**ACTIVITY**
Only an exact copy belongs in the answer: the line with "wob-key-e1g2l93c.9447.plumbing port 9447" and every line after it through the end of the records, pictures left out.

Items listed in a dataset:

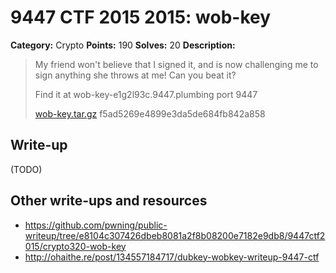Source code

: # 9447 CTF 2015 2015: wob-key

**Category:** Crypto
**Points:** 190
**Solves:** 20
**Description:**

> My friend won't believe that I signed it, and is now challenging me to sign anything she throws at me! Can you beat it?
> 
> Find it at wob-key-e1g2l93c.9447.plumbing port 9447
> 
> [wob-key.tar.gz](../wob-key-hard/wob-key-f5ad5269e4899e3da5de684fb842a858.tar.gz)  f5ad5269e4899e3da5de684fb842a858


## Write-up

(TODO)

## Other write-ups and resources

* <https://github.com/pwning/public-writeup/tree/e8104c307426dbeb8081a2f8b08200e7182e9db8/9447ctf2015/crypto320-wob-key>
* <http://ohaithe.re/post/134557184717/dubkey-wobkey-writeup-9447-ctf>
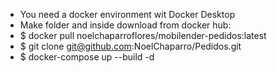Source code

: - You need a docker environment wit Docker Desktop
- Make folder and inside download from docker hub:
- $ docker pull noelchaparroflores/mobilender-pedidos:latest
- $ git clone git@github.com:NoelChaparro/Pedidos.git
- $ docker-compose up --build -d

**TASK OUTPUT**
> Find it at wob-key-e1g2l93c.9447.plumbing port 9447
> 
> [wob-key.tar.gz](../wob-key-hard/wob-key-f5ad5269e4899e3da5de684fb842a858.tar.gz)  f5ad5269e4899e3da5de684fb842a858


## Write-up

(TODO)

## Other write-ups and resources

* <https://github.com/pwning/public-writeup/tree/e8104c307426dbeb8081a2f8b08200e7182e9db8/9447ctf2015/crypto320-wob-key>
* <http://ohaithe.re/post/134557184717/dubkey-wobkey-writeup-9447-ctf>
Source code

: - You need a docker environment wit Docker Desktop
- Make folder and inside download from docker hub:
- $ docker pull noelchaparroflores/mobilender-pedidos:latest
- $ git clone git@github.com:NoelChaparro/Pedidos.git
- $ docker-compose up --build -d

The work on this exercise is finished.